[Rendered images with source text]
****

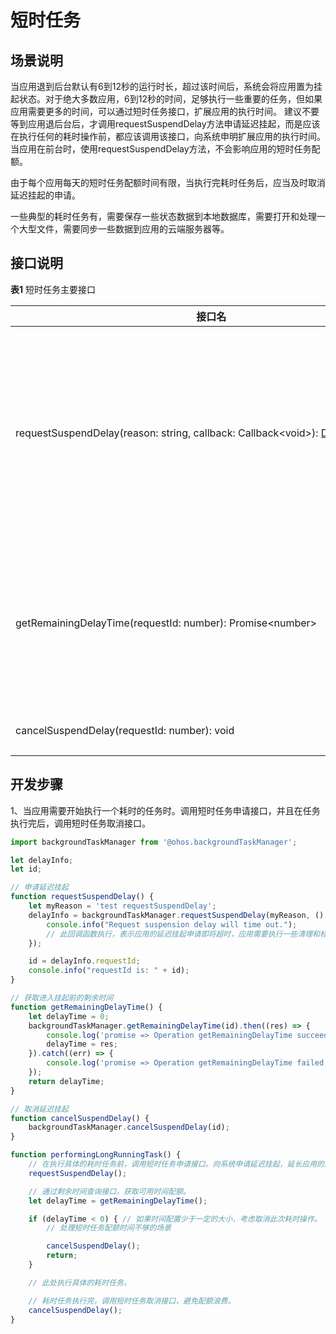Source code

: # 短时任务

## 场景说明

当应用退到后台默认有6到12秒的运行时长，超过该时间后，系统会将应用置为挂起状态。对于绝大多数应用，6到12秒的时间，足够执行一些重要的任务，但如果应用需要更多的时间，可以通过短时任务接口，扩展应用的执行时间。
建议不要等到应用退后台后，才调用requestSuspendDelay方法申请延迟挂起，而是应该在执行任何的耗时操作前，都应该调用该接口，向系统申明扩展应用的执行时间。
当应用在前台时，使用requestSuspendDelay方法，不会影响应用的短时任务配额。

由于每个应用每天的短时任务配额时间有限，当执行完耗时任务后，应当及时取消延迟挂起的申请。

一些典型的耗时任务有，需要保存一些状态数据到本地数据库，需要打开和处理一个大型文件，需要同步一些数据到应用的云端服务器等。


## 接口说明


**表1** 短时任务主要接口

| 接口名                                      | 描述                                       |
| ---------------------------------------- | ---------------------------------------- |
| requestSuspendDelay(reason:&nbsp;string,&nbsp;callback:&nbsp;Callback&lt;void&gt;):&nbsp;[DelaySuspendInfo](../reference/apis/js-apis-backgroundTaskManager.md#delaysuspendinfo) | 后台应用申请延迟挂起。<br/>延迟挂起时间一般情况下默认值为3分钟，低电量时默认值为1分钟。 |
| getRemainingDelayTime(requestId:&nbsp;number):&nbsp;Promise&lt;number&gt; | 获取应用程序进入挂起状态前的剩余时间。<br/>使用Promise形式返回。   |
| cancelSuspendDelay(requestId:&nbsp;number):&nbsp;void | 取消延迟挂起。                                  |


## 开发步骤

1、当应用需要开始执行一个耗时的任务时。调用短时任务申请接口，并且在任务执行完后，调用短时任务取消接口。

```js
import backgroundTaskManager from '@ohos.backgroundTaskManager';

let delayInfo;
let id;

// 申请延迟挂起
function requestSuspendDelay() {
    let myReason = 'test requestSuspendDelay';
    delayInfo = backgroundTaskManager.requestSuspendDelay(myReason, () => {
        console.info("Request suspension delay will time out.");
        // 此回调函数执行，表示应用的延迟挂起申请即将超时，应用需要执行一些清理和标注工作。
    });

    id = delayInfo.requestId;
    console.info("requestId is: " + id);
}

// 获取进入挂起前的剩余时间
function getRemainingDelayTime() {
    let delayTime = 0;
    backgroundTaskManager.getRemainingDelayTime(id).then((res) => {
        console.log('promise => Operation getRemainingDelayTime succeeded. Data: ' + JSON.stringify(res));
        delayTime = res;
    }).catch((err) => {
        console.log('promise => Operation getRemainingDelayTime failed. Cause: ' + err.code);
    });
    return delayTime;
}

// 取消延迟挂起
function cancelSuspendDelay() {
    backgroundTaskManager.cancelSuspendDelay(id);
}

function performingLongRunningTask() {
    // 在执行具体的耗时任务前，调用短时任务申请接口。向系统申请延迟挂起，延长应用的后台执行时间。
    requestSuspendDelay();

    // 通过剩余时间查询接口，获取可用时间配额。
    let delayTime = getRemainingDelayTime();

    if (delayTime < 0) { // 如果时间配置少于一定的大小，考虑取消此次耗时操作。
        // 处理短时任务配额时间不够的场景

        cancelSuspendDelay();
        return;
    }

    // 此处执行具体的耗时任务。

    // 耗时任务执行完，调用短时任务取消接口，避免配额浪费。
    cancelSuspendDelay();
}
```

****

YOUR GOAL:
An exact copy of every entry above is needed, minus the pictures.

RESULT BELOW:
Source code

: # 短时任务

## 场景说明

当应用退到后台默认有6到12秒的运行时长，超过该时间后，系统会将应用置为挂起状态。对于绝大多数应用，6到12秒的时间，足够执行一些重要的任务，但如果应用需要更多的时间，可以通过短时任务接口，扩展应用的执行时间。
建议不要等到应用退后台后，才调用requestSuspendDelay方法申请延迟挂起，而是应该在执行任何的耗时操作前，都应该调用该接口，向系统申明扩展应用的执行时间。
当应用在前台时，使用requestSuspendDelay方法，不会影响应用的短时任务配额。

由于每个应用每天的短时任务配额时间有限，当执行完耗时任务后，应当及时取消延迟挂起的申请。

一些典型的耗时任务有，需要保存一些状态数据到本地数据库，需要打开和处理一个大型文件，需要同步一些数据到应用的云端服务器等。


## 接口说明


**表1** 短时任务主要接口

| 接口名                                      | 描述                                       |
| ---------------------------------------- | ---------------------------------------- |
| requestSuspendDelay(reason:&nbsp;string,&nbsp;callback:&nbsp;Callback&lt;void&gt;):&nbsp;[DelaySuspendInfo](../reference/apis/js-apis-backgroundTaskManager.md#delaysuspendinfo) | 后台应用申请延迟挂起。<br/>延迟挂起时间一般情况下默认值为3分钟，低电量时默认值为1分钟。 |
| getRemainingDelayTime(requestId:&nbsp;number):&nbsp;Promise&lt;number&gt; | 获取应用程序进入挂起状态前的剩余时间。<br/>使用Promise形式返回。   |
| cancelSuspendDelay(requestId:&nbsp;number):&nbsp;void | 取消延迟挂起。                                  |


## 开发步骤

1、当应用需要开始执行一个耗时的任务时。调用短时任务申请接口，并且在任务执行完后，调用短时任务取消接口。

```js
import backgroundTaskManager from '@ohos.backgroundTaskManager';

let delayInfo;
let id;

// 申请延迟挂起
function requestSuspendDelay() {
    let myReason = 'test requestSuspendDelay';
    delayInfo = backgroundTaskManager.requestSuspendDelay(myReason, () => {
        console.info("Request suspension delay will time out.");
        // 此回调函数执行，表示应用的延迟挂起申请即将超时，应用需要执行一些清理和标注工作。
    });

    id = delayInfo.requestId;
    console.info("requestId is: " + id);
}

// 获取进入挂起前的剩余时间
function getRemainingDelayTime() {
    let delayTime = 0;
    backgroundTaskManager.getRemainingDelayTime(id).then((res) => {
        console.log('promise => Operation getRemainingDelayTime succeeded. Data: ' + JSON.stringify(res));
        delayTime = res;
    }).catch((err) => {
        console.log('promise => Operation getRemainingDelayTime failed. Cause: ' + err.code);
    });
    return delayTime;
}

// 取消延迟挂起
function cancelSuspendDelay() {
    backgroundTaskManager.cancelSuspendDelay(id);
}

function performingLongRunningTask() {
    // 在执行具体的耗时任务前，调用短时任务申请接口。向系统申请延迟挂起，延长应用的后台执行时间。
    requestSuspendDelay();

    // 通过剩余时间查询接口，获取可用时间配额。
    let delayTime = getRemainingDelayTime();

    if (delayTime < 0) { // 如果时间配置少于一定的大小，考虑取消此次耗时操作。
        // 处理短时任务配额时间不够的场景

        cancelSuspendDelay();
        return;
    }

    // 此处执行具体的耗时任务。

    // 耗时任务执行完，调用短时任务取消接口，避免配额浪费。
    cancelSuspendDelay();
}
```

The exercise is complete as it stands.